Les billets que l'on tend, aussi petits soient-ils, sont toujours trop
gros. Les boliviens n'ont jamais le change et vous prient toujours de
faire l'appoint. Un jeune anglais qui m'accompagne jette tout à coup
un regard fatigué par la fenêtre poussiéreuse de l'épicerie, et je l'entends
hurler : " Oh, Jesus ! The train is leaving!!! ". Je constate éberlué
qu'il dit vrai. J'hésite deux secondes car l'épicier est toujours dans
son arrière boutique à la recherche de ma petite monnaie. Mon cerveau
me dicte cependant très vite les priorités du moment. Le train a 150
mètres d'avance sur nous. D'accord ce n'est pas un TGV, mais lorsque
je prends la décision, l'anglais à mes trousses, de piquer un sprint
pour rattraper le wagon d'Artemus Gordon, je comprends vite qu'à 4000
mètres d'altitude ce ne sera pas chose évidente. Mes chaussures délacées
deviennent un handicap majeur. L'anglais me dépasse puis me distance.
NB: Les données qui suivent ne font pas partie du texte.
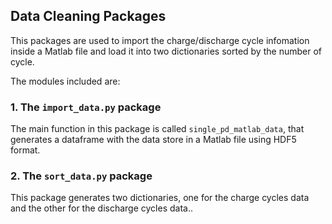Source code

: ## Data Cleaning Packages

This packages are used to import the charge/discharge cycle infomation inside a Matlab file and load it into two dictionaries sorted by the number of cycle. 

The modules included are:

### 1.  The ``import_data.py`` package

The main function in this package is called ``single_pd_matlab_data``, that generates a dataframe with the data store in a Matlab file using HDF5 format.

### 2.  The ``sort_data.py`` package

This package generates two dictionaries, one for the charge cycles data and the other for the discharge cycles data..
J'hésite à jeter du lest, mais ces chips m'ont coûté trop cher. Pendant
que je m'époumone le long de la voie ferrée, mon cerveau cogite : Si
je ne réussis pas à accrocher le dernier wagon je suis coincé ici pour
une semaine. Je refoule très loin les douleurs causées par l'anoxie,
et courant comme un dératé, rattrape à la fois l'anglais et le cheval
de fer, bondis sur le marchepied, le poing droit cramponné à la fragile
main courante, le poing gauche brandissant fièrement les trois paquets
de chips si durement acquis.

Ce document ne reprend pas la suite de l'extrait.